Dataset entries
____
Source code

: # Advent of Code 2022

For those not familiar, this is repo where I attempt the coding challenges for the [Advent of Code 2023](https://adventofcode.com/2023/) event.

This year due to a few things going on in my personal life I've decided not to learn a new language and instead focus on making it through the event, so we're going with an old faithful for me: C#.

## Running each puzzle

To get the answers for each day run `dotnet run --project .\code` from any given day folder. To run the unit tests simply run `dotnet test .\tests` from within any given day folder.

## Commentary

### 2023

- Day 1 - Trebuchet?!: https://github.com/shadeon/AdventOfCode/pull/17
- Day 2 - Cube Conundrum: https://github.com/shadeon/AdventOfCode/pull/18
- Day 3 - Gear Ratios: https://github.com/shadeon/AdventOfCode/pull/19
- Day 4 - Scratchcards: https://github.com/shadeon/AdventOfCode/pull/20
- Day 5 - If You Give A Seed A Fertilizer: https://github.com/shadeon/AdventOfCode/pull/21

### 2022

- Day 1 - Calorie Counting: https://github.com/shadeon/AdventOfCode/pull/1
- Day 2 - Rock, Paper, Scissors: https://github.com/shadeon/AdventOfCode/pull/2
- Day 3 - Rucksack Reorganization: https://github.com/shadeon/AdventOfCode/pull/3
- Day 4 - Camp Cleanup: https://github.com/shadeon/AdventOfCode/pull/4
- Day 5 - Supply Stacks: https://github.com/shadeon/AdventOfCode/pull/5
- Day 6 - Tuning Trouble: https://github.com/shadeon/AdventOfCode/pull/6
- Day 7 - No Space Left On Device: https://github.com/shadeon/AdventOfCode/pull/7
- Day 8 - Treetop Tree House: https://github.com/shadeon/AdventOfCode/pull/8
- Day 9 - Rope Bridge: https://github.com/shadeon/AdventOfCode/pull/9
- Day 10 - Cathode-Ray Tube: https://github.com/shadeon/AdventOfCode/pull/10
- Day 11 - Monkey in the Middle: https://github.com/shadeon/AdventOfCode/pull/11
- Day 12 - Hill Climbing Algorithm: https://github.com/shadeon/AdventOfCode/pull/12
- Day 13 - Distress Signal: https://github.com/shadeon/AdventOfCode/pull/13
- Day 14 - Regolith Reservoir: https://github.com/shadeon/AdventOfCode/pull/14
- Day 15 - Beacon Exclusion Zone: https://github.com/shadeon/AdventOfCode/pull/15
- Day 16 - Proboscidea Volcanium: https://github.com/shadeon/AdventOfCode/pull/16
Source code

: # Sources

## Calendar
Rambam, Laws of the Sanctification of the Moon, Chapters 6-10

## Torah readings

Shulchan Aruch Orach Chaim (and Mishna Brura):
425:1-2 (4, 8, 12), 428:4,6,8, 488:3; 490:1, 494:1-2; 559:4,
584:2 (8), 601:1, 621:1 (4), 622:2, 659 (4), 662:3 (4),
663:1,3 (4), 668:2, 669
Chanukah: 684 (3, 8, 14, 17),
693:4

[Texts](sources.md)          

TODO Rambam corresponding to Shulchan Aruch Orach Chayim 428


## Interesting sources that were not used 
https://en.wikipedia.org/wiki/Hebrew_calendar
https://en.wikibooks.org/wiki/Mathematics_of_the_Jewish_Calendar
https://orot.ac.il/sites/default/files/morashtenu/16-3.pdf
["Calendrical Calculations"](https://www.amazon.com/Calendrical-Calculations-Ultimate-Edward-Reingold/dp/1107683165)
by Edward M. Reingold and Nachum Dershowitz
____
WORK ITEM:
Copy exactly the line that contains "https://en.wikibooks.org/wiki/Mathematics_of_the_Jewish_Calendar" and every line after it, up to and including the last line of the records.

RESPONSE BOX:
https://en.wikibooks.org/wiki/Mathematics_of_the_Jewish_Calendar
https://orot.ac.il/sites/default/files/morashtenu/16-3.pdf
["Calendrical Calculations"](https://www.amazon.com/Calendrical-Calculations-Ultimate-Edward-Reingold/dp/1107683165)
by Edward M. Reingold and Nachum Dershowitz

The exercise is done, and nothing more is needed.